Source texts of formatted documents:
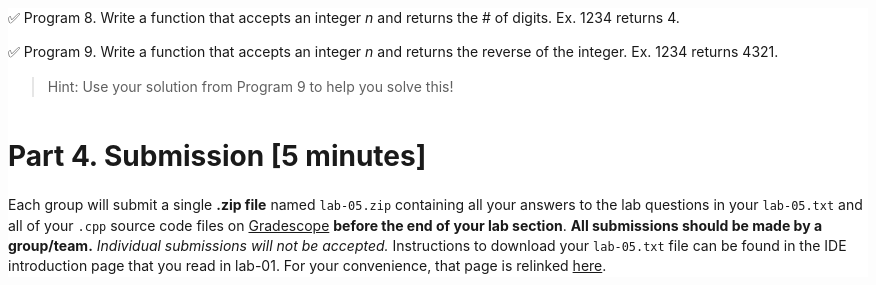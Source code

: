 :white_check_mark: Program 8. Write a function that accepts an integer *n* and returns the # of digits. Ex. 1234 returns 4.

:white_check_mark: Program 9. Write a function that accepts an integer *n* and returns the reverse of the integer. Ex. 1234 returns 4321.
> Hint: Use your solution from Program 9 to help you solve this!

# Part 4. Submission [5 minutes]

Each group will submit a single **.zip file** named `lab-05.zip` containing all your answers to the lab questions in your `lab-05.txt` and all of your `.cpp` source code files on [Gradescope](http://gradescope.com) **before the end of your lab section**. **All submissions should be made by a group/team.** *Individual submissions will not be accepted.* Instructions to download your `lab-05.txt` file can be found in the IDE introduction page that you read in lab-01. For your convenience, that page is relinked [here](https://cs50.readthedocs.io/ide/online/).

**Exercise details**
Write out exactly the lines starting with the one that holds "# Part 4. Submission [5 minutes]" and running through the last line above.

**Exercise response**
# Part 4. Submission [5 minutes]

Each group will submit a single **.zip file** named `lab-05.zip` containing all your answers to the lab questions in your `lab-05.txt` and all of your `.cpp` source code files on [Gradescope](http://gradescope.com) **before the end of your lab section**. **All submissions should be made by a group/team.** *Individual submissions will not be accepted.* Instructions to download your `lab-05.txt` file can be found in the IDE introduction page that you read in lab-01. For your convenience, that page is relinked [here](https://cs50.readthedocs.io/ide/online/).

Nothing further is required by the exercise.